Special unit: 50 years of GSG 9 – connection beyond the service period

special unit
50 years of GSG 9 – solidarity beyond the period of service

The GSG 9 was founded on September 26, 1972 as a reaction to the failed police operation at the Olympic Games in Munich. photo

© picture alliance / Kay Nietfeld/dpa

For many former members of the GSG 9, service in the special unit was more than just a job. The connection to the “comrades” often lasts a lifetime.

For more than 35 years, Dieter Fox has no longer formally belonged to it. But he feels connected to the GSG 9 to this day. In his living room, the activity badge with the federal eagle and oak leaves hangs in cast iron on the wall. For the 75-year-old, there is no question that he will be there when the special unit of the Federal Police celebrates the 50th anniversary of its founding in Bonn this Friday. Like him are many who were once part of the unit.

The GSG 9 Kameradschaft eV has existed since 1982, and most of those who have left have joined. The commander of the special unit – Jerome Fuchs since 2014 – comes to the annual meeting of the association at the location of GSG 9 in Sankt Augustin as a guest of honour. “For some time now, esprit de corps has always been spoken of negatively, but for me this term has positive connotations,” says Fox. After all, it is normal for people who have to rely on each other in life-threatening situations to develop a deep bond.

GSG 9 founded in 1972 after the kidnapping at the Olympic Games

The GSG 9 was launched within a few days on September 26, 1972 as a reaction to the failed police operation at the Olympic Games in Munich. On September 5, 1972, Palestinian assassins broke into the accommodation of the Israeli athletes in the Olympic Village, shot dead two men and took nine hostages. Around 18 hours later, a rescue attempt at the airfield in Fürstenfeldbruck ended in a bloodbath. All nine hostages, one policeman and five assassins died.

Fox was among the first officers to apply for service in the new unit. His motivation: “The German police were not prepared for terrorism, the operation at the Olympics was helpless, pathetic and catastrophic. I wanted to help change that.”

The training under the first commander, Ulrich Wegener, was demanding and improvised, he recalls. After all, there were no training programs in Germany at the time that you could use as a guide. “Since we didn’t have anything, when it came to sports and tactics, we used the parachutists of the Wehrmacht – of course without any ideological affinity,” says the former police officer, who – although now retired – now advises a security company. “We were good – with the means we had back then. Today the GSG 9 is better by classes.”
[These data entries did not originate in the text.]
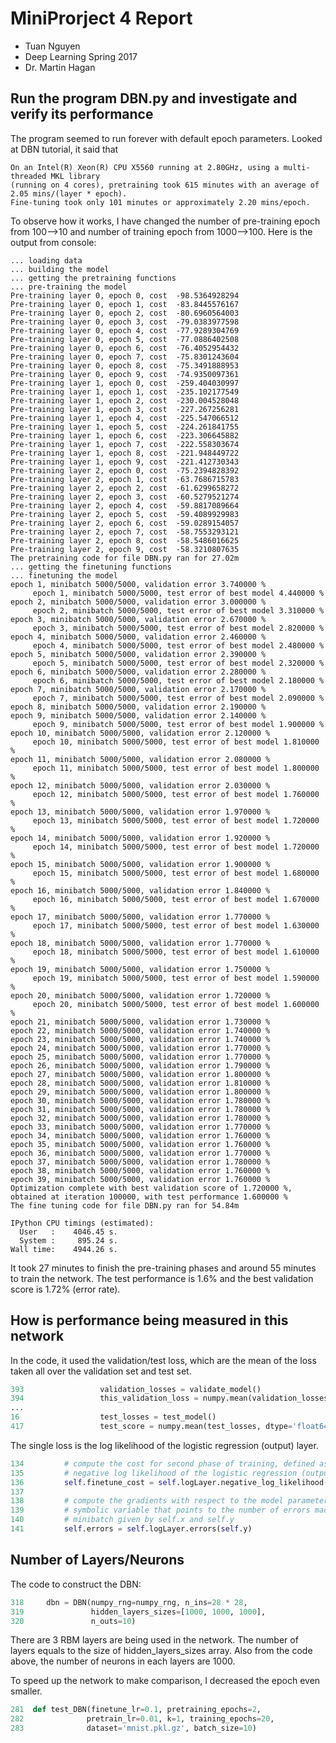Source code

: # MiniProrject 4 Report
  * Tuan Nguyen
  * Deep Learning Spring 2017
  * Dr. Martin Hagan

## Run the program DBN.py and investigate and verify its performance
The program seemed to run forever with default epoch parameters. Looked at DBN tutorial, it said that 
```
On an Intel(R) Xeon(R) CPU X5560 running at 2.80GHz, using a multi-threaded MKL library 
(running on 4 cores), pretraining took 615 minutes with an average of 2.05 mins/(layer * epoch). 
Fine-tuning took only 101 minutes or approximately 2.20 mins/epoch.
```
To observe how it works, I have changed the number of pre-training epoch from 100-->10 and number of training epoch from 1000-->100. Here is the output from console: 

```
... loading data
... building the model
... getting the pretraining functions
... pre-training the model
Pre-training layer 0, epoch 0, cost  -98.5364928294
Pre-training layer 0, epoch 1, cost  -83.8445576167
Pre-training layer 0, epoch 2, cost  -80.6960564003
Pre-training layer 0, epoch 3, cost  -79.0383977598
Pre-training layer 0, epoch 4, cost  -77.9289304769
Pre-training layer 0, epoch 5, cost  -77.0886402508
Pre-training layer 0, epoch 6, cost  -76.4052954432
Pre-training layer 0, epoch 7, cost  -75.8301243604
Pre-training layer 0, epoch 8, cost  -75.3491888953
Pre-training layer 0, epoch 9, cost  -74.9350097361
Pre-training layer 1, epoch 0, cost  -259.404030997
Pre-training layer 1, epoch 1, cost  -235.102177549
Pre-training layer 1, epoch 2, cost  -230.004528048
Pre-training layer 1, epoch 3, cost  -227.267256281
Pre-training layer 1, epoch 4, cost  -225.547066512
Pre-training layer 1, epoch 5, cost  -224.261841755
Pre-training layer 1, epoch 6, cost  -223.306645882
Pre-training layer 1, epoch 7, cost  -222.558303674
Pre-training layer 1, epoch 8, cost  -221.948449722
Pre-training layer 1, epoch 9, cost  -221.412730343
Pre-training layer 2, epoch 0, cost  -75.2394828392
Pre-training layer 2, epoch 1, cost  -63.7686715783
Pre-training layer 2, epoch 2, cost  -61.6299658272
Pre-training layer 2, epoch 3, cost  -60.5279521274
Pre-training layer 2, epoch 4, cost  -59.8817089664
Pre-training layer 2, epoch 5, cost  -59.4089929983
Pre-training layer 2, epoch 6, cost  -59.0289154057
Pre-training layer 2, epoch 7, cost  -58.7553293121
Pre-training layer 2, epoch 8, cost  -58.5486016625
Pre-training layer 2, epoch 9, cost  -58.3210807635
The pretraining code for file DBN.py ran for 27.02m
... getting the finetuning functions
... finetuning the model
epoch 1, minibatch 5000/5000, validation error 3.740000 %
     epoch 1, minibatch 5000/5000, test error of best model 4.440000 %
epoch 2, minibatch 5000/5000, validation error 3.000000 %
     epoch 2, minibatch 5000/5000, test error of best model 3.310000 %
epoch 3, minibatch 5000/5000, validation error 2.670000 %
     epoch 3, minibatch 5000/5000, test error of best model 2.820000 %
epoch 4, minibatch 5000/5000, validation error 2.460000 %
     epoch 4, minibatch 5000/5000, test error of best model 2.480000 %
epoch 5, minibatch 5000/5000, validation error 2.390000 %
     epoch 5, minibatch 5000/5000, test error of best model 2.320000 %
epoch 6, minibatch 5000/5000, validation error 2.280000 %
     epoch 6, minibatch 5000/5000, test error of best model 2.180000 %
epoch 7, minibatch 5000/5000, validation error 2.170000 %
     epoch 7, minibatch 5000/5000, test error of best model 2.090000 %
epoch 8, minibatch 5000/5000, validation error 2.190000 %
epoch 9, minibatch 5000/5000, validation error 2.140000 %
     epoch 9, minibatch 5000/5000, test error of best model 1.900000 %
epoch 10, minibatch 5000/5000, validation error 2.120000 %
     epoch 10, minibatch 5000/5000, test error of best model 1.810000 %
epoch 11, minibatch 5000/5000, validation error 2.080000 %
     epoch 11, minibatch 5000/5000, test error of best model 1.800000 %
epoch 12, minibatch 5000/5000, validation error 2.030000 %
     epoch 12, minibatch 5000/5000, test error of best model 1.760000 %
epoch 13, minibatch 5000/5000, validation error 1.970000 %
     epoch 13, minibatch 5000/5000, test error of best model 1.720000 %
epoch 14, minibatch 5000/5000, validation error 1.920000 %
     epoch 14, minibatch 5000/5000, test error of best model 1.720000 %
epoch 15, minibatch 5000/5000, validation error 1.900000 %
     epoch 15, minibatch 5000/5000, test error of best model 1.680000 %
epoch 16, minibatch 5000/5000, validation error 1.840000 %
     epoch 16, minibatch 5000/5000, test error of best model 1.670000 %
epoch 17, minibatch 5000/5000, validation error 1.770000 %
     epoch 17, minibatch 5000/5000, test error of best model 1.630000 %
epoch 18, minibatch 5000/5000, validation error 1.770000 %
     epoch 18, minibatch 5000/5000, test error of best model 1.610000 %
epoch 19, minibatch 5000/5000, validation error 1.750000 %
     epoch 19, minibatch 5000/5000, test error of best model 1.590000 %
epoch 20, minibatch 5000/5000, validation error 1.720000 %
     epoch 20, minibatch 5000/5000, test error of best model 1.600000 %
epoch 21, minibatch 5000/5000, validation error 1.730000 %
epoch 22, minibatch 5000/5000, validation error 1.740000 %
epoch 23, minibatch 5000/5000, validation error 1.740000 %
epoch 24, minibatch 5000/5000, validation error 1.770000 %
epoch 25, minibatch 5000/5000, validation error 1.770000 %
epoch 26, minibatch 5000/5000, validation error 1.790000 %
epoch 27, minibatch 5000/5000, validation error 1.800000 %
epoch 28, minibatch 5000/5000, validation error 1.810000 %
epoch 29, minibatch 5000/5000, validation error 1.800000 %
epoch 30, minibatch 5000/5000, validation error 1.780000 %
epoch 31, minibatch 5000/5000, validation error 1.780000 %
epoch 32, minibatch 5000/5000, validation error 1.780000 %
epoch 33, minibatch 5000/5000, validation error 1.770000 %
epoch 34, minibatch 5000/5000, validation error 1.760000 %
epoch 35, minibatch 5000/5000, validation error 1.760000 %
epoch 36, minibatch 5000/5000, validation error 1.770000 %
epoch 37, minibatch 5000/5000, validation error 1.780000 %
epoch 38, minibatch 5000/5000, validation error 1.760000 %
epoch 39, minibatch 5000/5000, validation error 1.760000 %
Optimization complete with best validation score of 1.720000 %, 
obtained at iteration 100000, with test performance 1.600000 %
The fine tuning code for file DBN.py ran for 54.84m

IPython CPU timings (estimated):
  User   :    4046.45 s.
  System :     895.24 s.
Wall time:    4944.26 s.
```

It took 27 minutes to finish the pre-training phases and around 55 minutes to train the network. The test performance is 1.6% and the best validation score is 1.72% (error rate). 
## How is performance being measured in this network
In the code, it used the validation/test loss, which are the mean of the loss taken all over the validation set and test set.

```python
393                 validation_losses = validate_model()
394                 this_validation_loss = numpy.mean(validation_losses, dtype='float64')
...
16                  test_losses = test_model()
417                 test_score = numpy.mean(test_losses, dtype='float64')
```

The single loss is the log likelihood of the logistic regression (output) layer.
```python
134         # compute the cost for second phase of training, defined as the
135         # negative log likelihood of the logistic regression (output) layer
136         self.finetune_cost = self.logLayer.negative_log_likelihood(self.y)
137 
138         # compute the gradients with respect to the model parameters
139         # symbolic variable that points to the number of errors made on the
140         # minibatch given by self.x and self.y
141         self.errors = self.logLayer.errors(self.y)
```

## Number of Layers/Neurons
The code to construct the DBN:

```python
318     dbn = DBN(numpy_rng=numpy_rng, n_ins=28 * 28,
319               hidden_layers_sizes=[1000, 1000, 1000],
320               n_outs=10)
```
There are 3 RBM layers are being used in the network. The number of layers equals to the size of hidden_layers_sizes array. Also from the code above, the number of neurons in each layers are 1000.

To speed up the network to make comparison, I decreased the epoch even smaller. 

```python
281  def test_DBN(finetune_lr=0.1, pretraining_epochs=2,
282              pretrain_lr=0.01, k=1, training_epochs=20,
283              dataset='mnist.pkl.gz', batch_size=10)
```


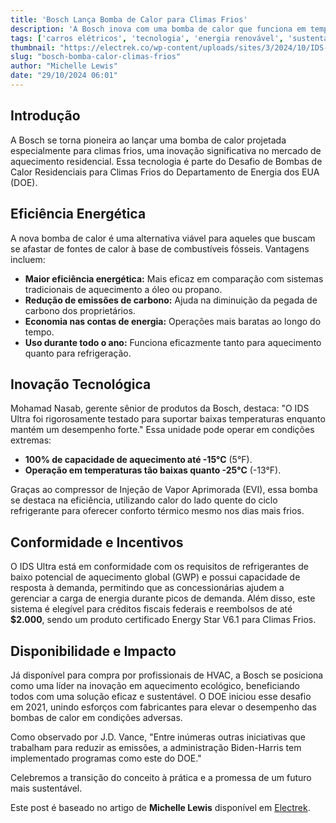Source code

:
 ```yaml
---
title: 'Bosch Lança Bomba de Calor para Climas Frios'
description: 'A Bosch inova com uma bomba de calor que funciona em temperaturas extremas, ideal para reduzir a emissão de carbono.'
tags: ['carros elétricos', 'tecnologia', 'energia renovável', 'sustentabilidade', 'Bosch']
thumbnail: "https://electrek.co/wp-content/uploads/sites/3/2024/10/IDS-Ultra-_Winter.jpg?quality=82&strip=all&w=1600"
slug: "bosch-bomba-calor-climas-frios"
author: "Michelle Lewis"
date: "29/10/2024 06:01"
---
```


## Introdução

A Bosch se torna pioneira ao lançar uma bomba de calor projetada especialmente para climas frios, uma inovação significativa no mercado de aquecimento residencial. Essa tecnologia é parte do Desafio de Bombas de Calor Residenciais para Climas Frios do Departamento de Energia dos EUA (DOE).

## Eficiência Energética

A nova bomba de calor é uma alternativa viável para aqueles que buscam se afastar de fontes de calor à base de combustíveis fósseis. Vantagens incluem:
- **Maior eficiência energética:** Mais eficaz em comparação com sistemas tradicionais de aquecimento a óleo ou propano.
- **Redução de emissões de carbono:** Ajuda na diminuição da pegada de carbono dos proprietários.
- **Economia nas contas de energia:** Operações mais baratas ao longo do tempo.
- **Uso durante todo o ano:** Funciona eficazmente tanto para aquecimento quanto para refrigeração.

## Inovação Tecnológica

Mohamad Nasab, gerente sênior de produtos da Bosch, destaca: "O IDS Ultra foi rigorosamente testado para suportar baixas temperaturas enquanto mantém um desempenho forte."  Essa unidade pode operar em condições extremas:
- **100% de capacidade de aquecimento até -15°C** (5°F).
- **Operação em temperaturas tão baixas quanto -25°C** (-13°F).

Graças ao compressor de Injeção de Vapor Aprimorada (EVI), essa bomba se destaca na eficiência, utilizando calor do lado quente do ciclo refrigerante para oferecer conforto térmico mesmo nos dias mais frios.

## Conformidade e Incentivos

O IDS Ultra está em conformidade com os requisitos de refrigerantes de baixo potencial de aquecimento global (GWP) e possui capacidade de resposta à demanda, permitindo que as concessionárias ajudem a gerenciar a carga de energia durante picos de demanda. Além disso, este sistema é elegível para créditos fiscais federais e reembolsos de até **$2.000**, sendo um produto certificado Energy Star V6.1 para Climas Frios.

## Disponibilidade e Impacto

Já disponível para compra por profissionais de HVAC, a Bosch se posiciona como uma líder na inovação em aquecimento ecológico, beneficiando todos com uma solução eficaz e sustentável. O DOE iniciou esse desafio em 2021, unindo esforços com fabricantes para elevar o desempenho das bombas de calor em condições adversas.  

Como observado por J.D. Vance, "Entre inúmeras outras iniciativas que trabalham para reduzir as emissões, a administração Biden-Harris tem implementado programas como este do DOE."

Celebremos a transição do conceito à prática e a promessa de um futuro mais sustentável.  

Este post é baseado no artigo de **Michelle Lewis** disponível em [Electrek](https://electrek.co/2024/10/28/bosch-ids-ultra-cold-climate-heat-pump-just-hit-the-market/).
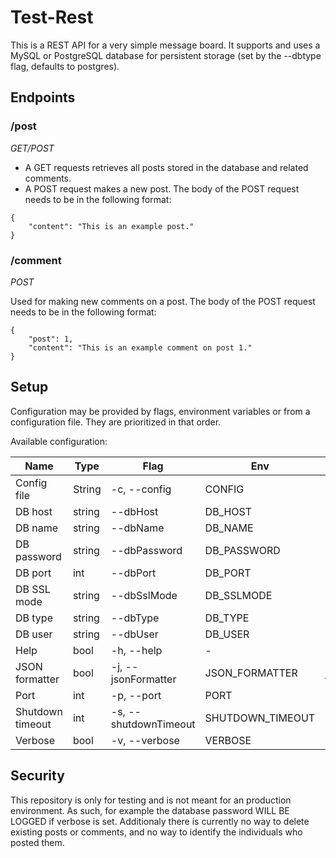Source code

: # Test-Rest

This is a REST API for a very simple message board. It supports and uses a MySQL or PostgreSQL database for persistent storage (set by the --dbtype flag, defaults to postgres).

## Endpoints


### /post
*GET/POST*

- A GET requests retrieves all posts stored in the database and related comments.
- A POST request makes a new post. The body of the POST request needs to be in the following format:
```
{
    "content": "This is an example post."
}
```


### /comment
*POST*

Used for making new comments on a post. The body of the POST request needs to be in the following format:
```
{
    "post": 1,
    "content": "This is an example comment on post 1."
}
```


## Setup

Configuration may be provided by flags, environment variables or from a configuration file. They are prioritized in that order. 

Available configuration:

| Name             | Type   | Flag                  | Env              | Cfg file        |
|------------------|--------|-----------------------|------------------|-----------------|
| Config file      | String | -c, --config          | CONFIG           | -               |
| DB host          | string | --dbHost              | DB_HOST          | dbHost          |
| DB name          | string | --dbName              | DB_NAME          | dbName          |
| DB password      | string | --dbPassword          | DB_PASSWORD      | dbPassword      |
| DB port          | int    | --dbPort              | DB_PORT          | dbPort          |
| DB SSL mode      | string | --dbSslMode           | DB_SSLMODE       | dbSslMode       |
| DB type          | string | --dbType              | DB_TYPE          | dbType          |
| DB user          | string | --dbUser              | DB_USER          | dbUser          |
| Help             | bool   | -h, --help            | -                | -               |
| JSON formatter   | bool   | -j, --jsonFormatter   | JSON_FORMATTER   | jsonFormatter   |
| Port             | int    | -p, --port            | PORT             | port            |
| Shutdown timeout | int    | -s, --shutdownTimeout | SHUTDOWN_TIMEOUT | shutdownTimeout |
| Verbose          | bool   | -v, --verbose         | VERBOSE          | verbose         |

## Security

This repository is only for testing and is not meant for an production environment. As such, for example the database password WILL BE LOGGED if verbose is set. Additionaly there is currently no way to delete existing posts or comments, and no way to identify the individuals who posted them.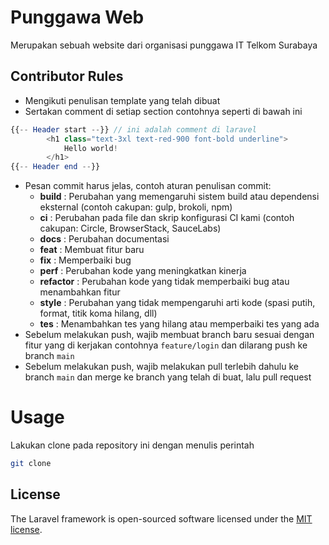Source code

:# Punggawa Web
Merupakan sebuah website dari organisasi punggawa IT Telkom Surabaya

## Contributor Rules
- Mengikuti penulisan template yang telah dibuat
- Sertakan comment di setiap section contohnya seperti di bawah ini
```php
{{-- Header start --}} // ini adalah comment di laravel
        <h1 class="text-3xl text-red-900 font-bold underline">
            Hello world!
        </h1>
{{-- Header end --}}
```
- Pesan commit harus jelas, contoh aturan penulisan commit:
  * **build** : Perubahan yang memengaruhi sistem build atau dependensi eksternal (contoh cakupan: gulp, brokoli, npm)
  * **ci** : Perubahan pada file dan skrip konfigurasi CI kami (contoh cakupan: Circle, BrowserStack, SauceLabs)
  * **docs** : Perubahan documentasi
  * **feat** : Membuat fitur baru
  * **fix** : Memperbaiki bug
  * **perf** : Perubahan kode yang meningkatkan kinerja
  * **refactor** : Perubahan kode yang tidak memperbaiki bug atau menambahkan fitur
  * **style** : Perubahan yang tidak mempengaruhi arti kode (spasi putih, format, titik koma hilang, dll)
  * **tes** : Menambahkan tes yang hilang atau memperbaiki tes yang ada
- Sebelum melakukan push, wajib membuat branch baru sesuai dengan fitur yang di kerjakan contohnya `feature/login` dan dilarang push ke branch `main`
- Sebelum melakukan push, wajib melakukan pull terlebih dahulu ke branch `main` dan merge ke branch yang telah di buat, lalu pull request


# Usage
Lakukan clone pada repository ini dengan menulis perintah 
```sh
git clone 
```


## License

The Laravel framework is open-sourced software licensed under the [MIT license](https://opensource.org/licenses/MIT).
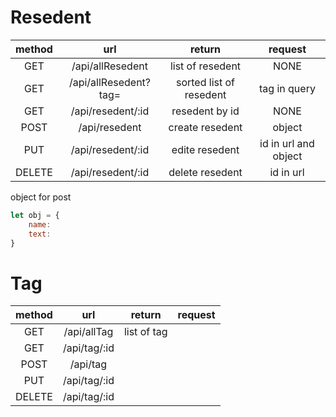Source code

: # Resedent
| method |          url          |         return          |       request        |
| :----: | :-------------------: | :---------------------: | :------------------: |
|  GET   |   /api/allResedent    |    list of resedent     |         NONE         |
|  GET   | /api/allResedent?tag= | sorted list of resedent |     tag in query     |
|  GET   |   /api/resedent/:id   |     resedent by id      |         NONE         |
|  POST  |     /api/resedent     |     create resedent     |        object        |
|  PUT   |   /api/resedent/:id   |     edite resedent      | id in url and object |
| DELETE |   /api/resedent/:id   |     delete resedent     |      id in url       |

object for post
```js
let obj = {
    name: 
    text: 
}
```

# Tag
| method |     url      |   return    | request |
| :----: | :----------: | :---------: | :-----: |
|  GET   | /api/allTag  | list of tag |
|  GET   | /api/tag/:id |
|  POST  |   /api/tag   |
|  PUT   | /api/tag/:id |
| DELETE | /api/tag/:id |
Called in amok and terror situations or raids

The GSG 9 has parachutists, precision shooters, divers and boat drivers as well as specialists for handling chemical, biological and radioactive hazardous substances in its operational units. They are called not only in amok or terror situations, but also when their skills are needed for arrests and searches – for example in the rocker milieu or in executive measures against gangs of people smugglers.

For many people, the name GSG 9 is still associated with the storming of the Lufthansa aircraft “Landshut” in October 1977. A Palestinian commando had hijacked the passenger plane with more than 90 people to the Somali capital Mogadishu. During “Operation Magic Fire” Fox and other GSG-9 officers entered the plane at night and killed three of the four hijackers. No policeman and none of the hostages were killed during the liberation operation. The difficult operation also attracted a great deal of attention outside of Germany. “What was achieved back then still opens many doors for us internationally today,” says Commander Fuchs.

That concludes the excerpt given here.